Collected data:
════════════════════
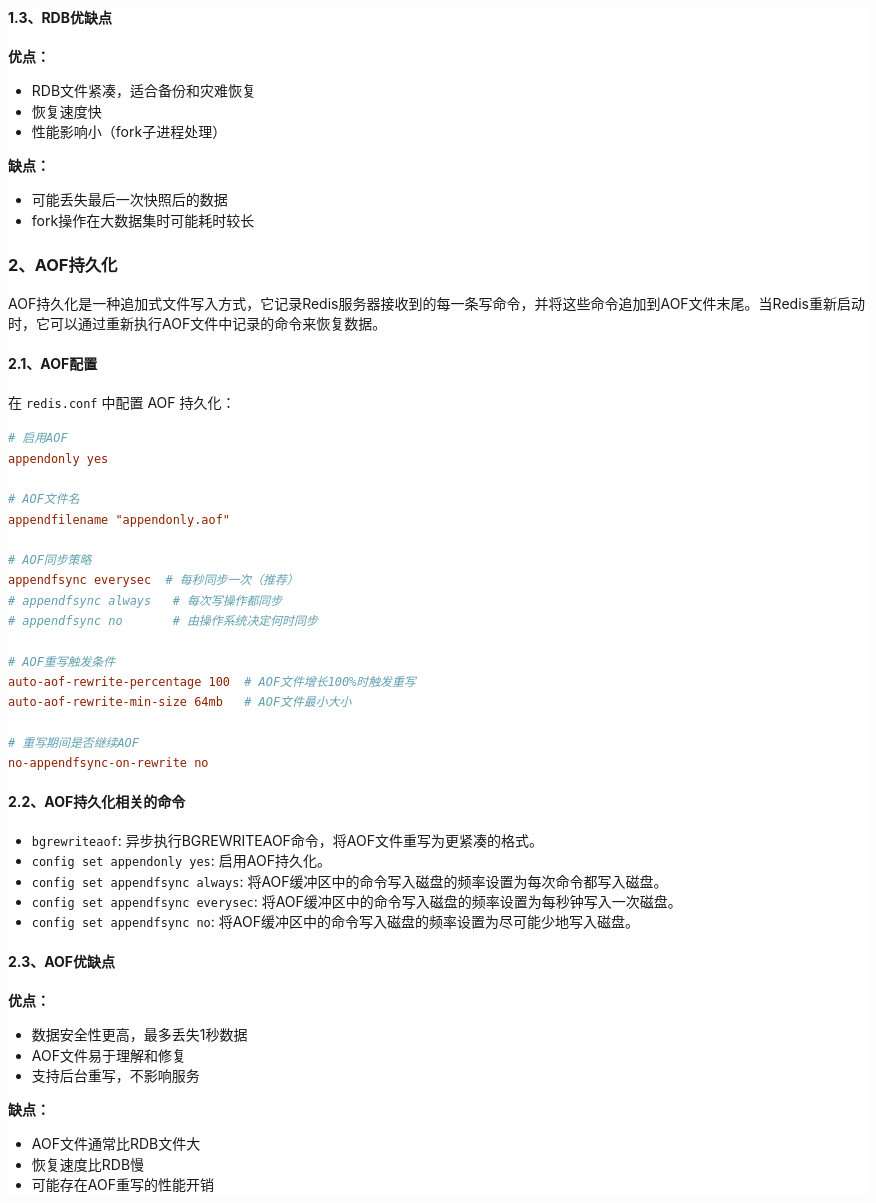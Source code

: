 #### 1.3、RDB优缺点

**优点：**
- RDB文件紧凑，适合备份和灾难恢复
- 恢复速度快
- 性能影响小（fork子进程处理）

**缺点：**
- 可能丢失最后一次快照后的数据
- fork操作在大数据集时可能耗时较长

### 2、AOF持久化

AOF持久化是一种追加式文件写入方式，它记录Redis服务器接收到的每一条写命令，并将这些命令追加到AOF文件末尾。当Redis重新启动时，它可以通过重新执行AOF文件中记录的命令来恢复数据。

#### 2.1、AOF配置

在 `redis.conf` 中配置 AOF 持久化：

```conf
# 启用AOF
appendonly yes

# AOF文件名
appendfilename "appendonly.aof"

# AOF同步策略
appendfsync everysec  # 每秒同步一次（推荐）
# appendfsync always   # 每次写操作都同步
# appendfsync no       # 由操作系统决定何时同步

# AOF重写触发条件
auto-aof-rewrite-percentage 100  # AOF文件增长100%时触发重写
auto-aof-rewrite-min-size 64mb   # AOF文件最小大小

# 重写期间是否继续AOF
no-appendfsync-on-rewrite no
```

#### 2.2、AOF持久化相关的命令

- `bgrewriteaof`: 异步执行BGREWRITEAOF命令，将AOF文件重写为更紧凑的格式。
- `config set appendonly yes`: 启用AOF持久化。
- `config set appendfsync always`: 将AOF缓冲区中的命令写入磁盘的频率设置为每次命令都写入磁盘。
- `config set appendfsync everysec`: 将AOF缓冲区中的命令写入磁盘的频率设置为每秒钟写入一次磁盘。
- `config set appendfsync no`: 将AOF缓冲区中的命令写入磁盘的频率设置为尽可能少地写入磁盘。

#### 2.3、AOF优缺点

**优点：**
- 数据安全性更高，最多丢失1秒数据
- AOF文件易于理解和修复
- 支持后台重写，不影响服务

**缺点：**
- AOF文件通常比RDB文件大
- 恢复速度比RDB慢
- 可能存在AOF重写的性能开销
════════════════════
= Exercise prompt =
Copy nothing except the lines from the one holding "- 支持后台重写，不影响服务" through the last line of the data above, and return them exactly.

= Solution to the problem =
- 支持后台重写，不影响服务

**缺点：**
- AOF文件通常比RDB文件大
- 恢复速度比RDB慢
- 可能存在AOF重写的性能开销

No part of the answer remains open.